Meet the IREX:
It's a soon-to-arrive device for reading eBooks — a rival to Amazon's Kindle and Sony's Reader — and according to the article Best Buy and Verizon Jump Into E-Reader Fray, you'll be able to buy the $399 touchscreen, Verizon 3G wireless (but not WiFi) IREX DR800SG at a kiosk inside your friendly local Best Buy store. (As one who has an AT&T 3G account for my iPhone, I'm wondering whether I'd need a separate plan for the IREX.)
"Starting this week," says the 9/22/09 article, "Best Buy is training thousands of its employees in how to talk about and demonstrate devices like the Sony Reader and IREX, and adding a new area to its 1,048 stores to showcase the devices. Best Buy previously sold e-book devices only on its Web site and in limited tests in stores."
The-eBook-Reader.com website has more about the IREX and also its predecessor iLiad eReaders (which didn't do very well) from the same company. Among the selling points of the IREX: it's "the first [dedicated] eBook reader other than the Amazon Kindle to offer free wireless service for quick and easy eBook downloads." Its 8.1-inch touchscreen makes it one of the bigger eReaders available. However, "you can't use your fingers for navigation; you have to use the [included] stylus."
Using the stylus — after a promised firmware upgrade — you'll be able to write stuff on the screen by hand, such as book annotations, that can then be converted to text and stored. But, sadly, "It seems the touchscreen doesn't serve much of a purpose at this point."
Here is a whole website dedicated specifically to the IREX.
At the main IREX website there is further information about this reader. PDF documents available there say it is "a sleek, 8.1‐inch, touch‐screen eReader," it "offers multi-mode 3G wireless capabilities," and it "supports multiple formats including industry standard ePub format and multiple DRM solutions, rather than a single, 'closed' proprietary format that locks content to a specific device."
Admittedly, that last item is a bit obscure. What does it mean?
First of all, "industry standard ePub format" refers to a format for eBooks which is being widely used for free-of-charge downloads of classic books that are in the public domain and no longer copyright protected. These digital editions can be distributed and redistributed for free — by anyone, to anyone, for any reason whatever.
So they do not need to be copy-protected, which is what DRM (Digital Rights Management) is all about.
The IREX publicity seems to imply that it will give access to multiple kinds of DRM-encoded, copy-protected eBooks: "supports multiple formats including ... multiple DRM solutions." But this PDF-format fact sheet shows that's a bit overstated.

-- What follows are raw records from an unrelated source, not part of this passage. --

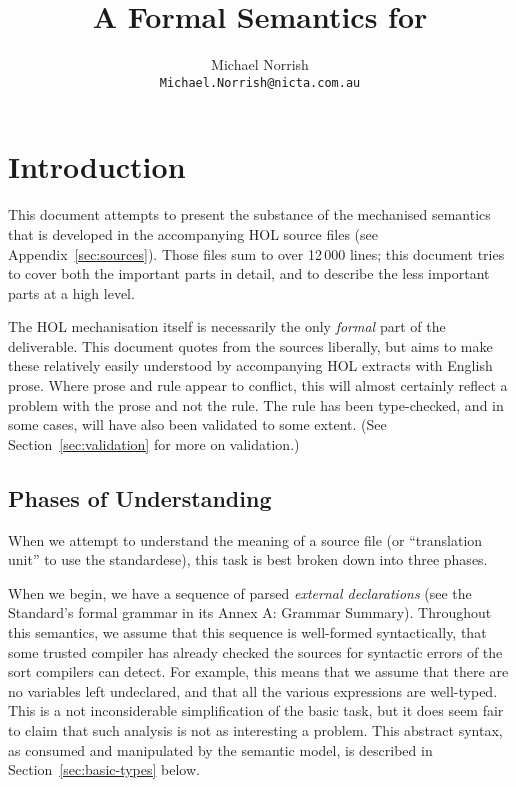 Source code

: \documentclass[11pt]{article}
\title{A Formal Semantics for \cpp}
\author{Michael Norrish\\{\small \texttt{Michael.Norrish@nicta.com.au}}}
\date{}
\begin{document}
\maketitle
\tableofcontents

\section{Introduction}

This document attempts to present the substance of the mechanised
\cpp{} semantics that is developed in the accompanying HOL source
files (see Appendix~\ref{sec:sources}).  Those files sum to over
12$\,$000 lines; this document tries to cover both the important parts
in detail, and to describe the less important parts at a high level.

The HOL mechanisation itself is necessarily the only \emph{formal}
part of the deliverable.  This document quotes from the sources
liberally, but aims to make these relatively easily understood by
accompanying HOL extracts with English prose.  Where prose and rule
appear to conflict, this will almost certainly reflect a problem with
the prose and not the rule.  The rule has been type-checked, and in
some cases, will have also been validated to some extent.  (See
Section~\ref{sec:validation} for more on validation.)


\subsection{Phases of Understanding}

When we attempt to understand the meaning of a \cpp{} source file (or
``translation unit'' to use the standardese), this task is best broken
down into three phases.

When we begin, we have a sequence of parsed \emph{external
  declarations} (see the Standard's formal grammar in its Annex A:
Grammar Summary).  Throughout this semantics, we assume that this
sequence is well-formed syntactically, that some trusted compiler has
already checked the sources for syntactic errors of the sort compilers
can detect.  For example, this means that we assume that there are no
variables left undeclared, and that all the various expressions are
well-typed.  This is a not inconsiderable simplification of the basic
task, but it does seem fair to claim that such analysis is not as
interesting a problem.  This abstract syntax, as consumed and
manipulated by the semantic model, is described in
Section~\ref{sec:basic-types} below.
\end{document}
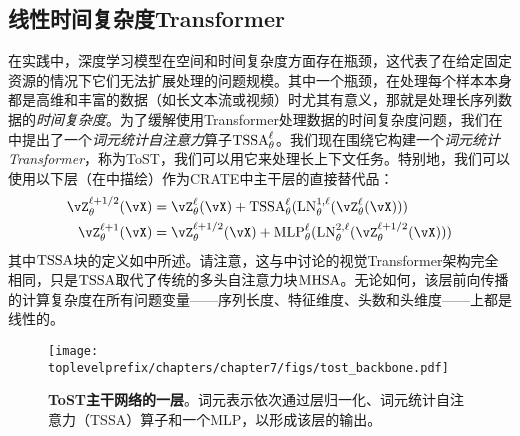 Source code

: \documentclass[../../book-main_zh.tex]{subfiles}
\begin{document}

\subsection{线性时间复杂度Transformer}\label{sub:tost_experiments}

在实践中，深度学习模型在空间和时间复杂度方面存在瓶颈，这代表了在给定固定资源的情况下它们无法扩展处理的问题规模。其中一个瓶颈，在处理每个样本本身都是高维和丰富的数据（如长文本流或视频）时尤其有意义，那就是处理长序列数据的\textit{时间复杂度}。为了缓解使用Transformer处理数据的时间复杂度问题，我们在中提出了一个\textit{词元统计自注意力}算子\(\operatorname{TSSA}_{\theta}^{\ell}\)。我们现在围绕它构建一个\textit{词元统计Transformer}，称为ToST，我们可以用它来处理长上下文任务。特别地，我们可以使用以下层（在中描绘）作为CRATE中主干层的直接替代品：
\begin{align}
    \vZ_{\theta}^{\ell + 1/2}(\vX)
    &= \vZ_{\theta}^{\ell}(\vX) + \TSSA_{\theta}^{\ell}(\LN_{\theta}^{1, \ell}(\vZ_{\theta}^{\ell}(\vX))) \\ 
    \vZ_{\theta}^{\ell + 1}(\vX)
    &= \vZ_{\theta}^{\ell + 1/2}(\vX) + \MLP_{\theta}^{\ell}(\LN_{\theta}^{2, \ell}(\vZ_{\theta}^{\ell + 1/2}(\vX)))
\end{align}
其中\(\operatorname{TSSA}\)块的定义如中所述。请注意，这与中讨论的视觉Transformer架构完全相同，只是\(\operatorname{TSSA}\)取代了传统的多头自注意力块\(\operatorname{MHSA}\)。无论如何，该层前向传播的计算复杂度在所有问题变量——序列长度、特征维度、头数和头维度——上都是线性的。

\begin{figure}
    \centering 
    \texttt{[image: \\toplevelprefix/chapters/chapter7/figs/tost\_backbone.pdf]}
    \caption{\small\textbf{ToST主干网络的一层}。词元表示依次通过层归一化、词元统计自注意力（TSSA）算子和一个MLP，以形成该层的输出。}
    \label{fig:tost_backbone}
\end{figure}
\end{document}
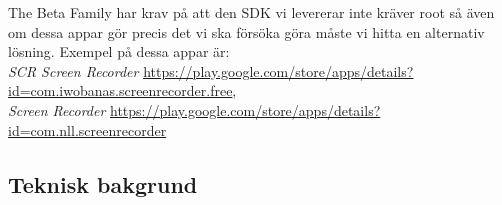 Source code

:The Beta Family har krav på att den SDK vi levererar inte kräver root så även om dessa appar gör precis det vi ska försöka göra måste vi hitta en alternativ lösning. 
Exempel på dessa appar är: \\ \emph{SCR Screen Recorder} \url{https://play.google.com/store/apps/details?id=com.iwobanas.screenrecorder.free}, \\ \emph{Screen Recorder} \url{https://play.google.com/store/apps/details?id=com.nll.screenrecorder}
\subsection{Teknisk bakgrund}
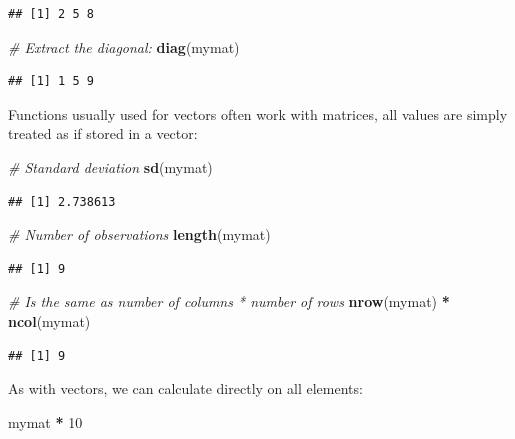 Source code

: \documentclass[]{book}
\newenvironment{Shaded}{\begin{snugshade}}{\end{snugshade}}
\newcommand{\CommentTok}[1]{\textcolor[rgb]{0.56,0.35,0.01}{\textit{#1}}}
\newcommand{\DecValTok}[1]{\textcolor[rgb]{0.00,0.00,0.81}{#1}}
\newcommand{\KeywordTok}[1]{\textcolor[rgb]{0.13,0.29,0.53}{\textbf{#1}}}
\newcommand{\NormalTok}[1]{#1}
\newcommand{\OperatorTok}[1]{\textcolor[rgb]{0.81,0.36,0.00}{\textbf{#1}}}
\newcommand{\StringTok}[1]{\textcolor[rgb]{0.31,0.60,0.02}{#1}}
\begin{document}
\begin{verbatim}
## [1] 2 5 8
\end{verbatim}

\begin{Shaded}
\begin{Highlighting}[]
\CommentTok{# Extract the diagonal:}
\KeywordTok{diag}\NormalTok{(mymat)}
\end{Highlighting}
\end{Shaded}

\begin{verbatim}
## [1] 1 5 9
\end{verbatim}

Functions usually used for vectors often work with matrices, all values are simply treated as if stored in a vector:

\begin{Shaded}
\begin{Highlighting}[]
\CommentTok{# Standard deviation}
\KeywordTok{sd}\NormalTok{(mymat)}
\end{Highlighting}
\end{Shaded}

\begin{verbatim}
## [1] 2.738613
\end{verbatim}

\begin{Shaded}
\begin{Highlighting}[]
\CommentTok{# Number of observations}
\KeywordTok{length}\NormalTok{(mymat)}
\end{Highlighting}
\end{Shaded}

\begin{verbatim}
## [1] 9
\end{verbatim}

\begin{Shaded}
\begin{Highlighting}[]
\CommentTok{# Is the same as number of columns * number of rows}
\KeywordTok{nrow}\NormalTok{(mymat) }\OperatorTok{*}\StringTok{ }\KeywordTok{ncol}\NormalTok{(mymat)}
\end{Highlighting}
\end{Shaded}

\begin{verbatim}
## [1] 9
\end{verbatim}

As with vectors, we can calculate directly on all elements:

\begin{Shaded}
\begin{Highlighting}[]
\NormalTok{mymat }\OperatorTok{*}\StringTok{ }\DecValTok{10}
\end{Highlighting}
\end{Shaded}
\end{document}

For, among "DRM solutions" in today's eBook world, there are two main biggies, the Amazon Kindle format and the so-called eReader format ... and IREX does not support the former, only the latter.
The IREX fact sheet gives "Adobe PDF, EPUB, Newspaper Direct, Fictionwise, eReader, TXT" as the formats supported natively by IREX. EPUB and TXT are typically not DRM-protected. Newspaper Direct is limited to delivering newspapers electronically, not books. Fictionwise and eReader both use the eReader format — since they are basically the same company! Only the ability to read DRM-protected Adobe PDF eBooks adds any real value, and this is a format that is also supported by the Sony Reader and the Amazon Kindle DX (though not the less pricey Kindle proper — go figure).
Conspicuously absent on the IREX is the ability to download, unlock, and read Amazon Kindle eBooks. Also missing is support for Mobipocket, another DRM-protected format that is owned by ... you guessed it, Amazon.
This is not to say that the IREX is a bad deal. After all, it connects directly to the Barnes & Noble eBookstore — a big source for DRM-protected eBooks in the eReader format — just as the Kindle plugs you right into the Kindle Store at Amazon.com.
But the IREX is not going to be an eBook reader for all people. In fact, I'd say there is a proverbial eBook format war in progress: Amazon (cum Mobipocket) vs. everyone else (with Barnes & Noble as ringleader).
Until someone tells me different, I am under the impression that just about any eBook you can get for the Kindle, you can also get in eReader format for a Sony Reader or an IREX, albeit at not necessarily as low a price. But if you want to be able to tap into either eBook universe at will, your best bet still remains a multi-function mobile such as an iPhone. (See iPhone as eReader for more on that possibility.)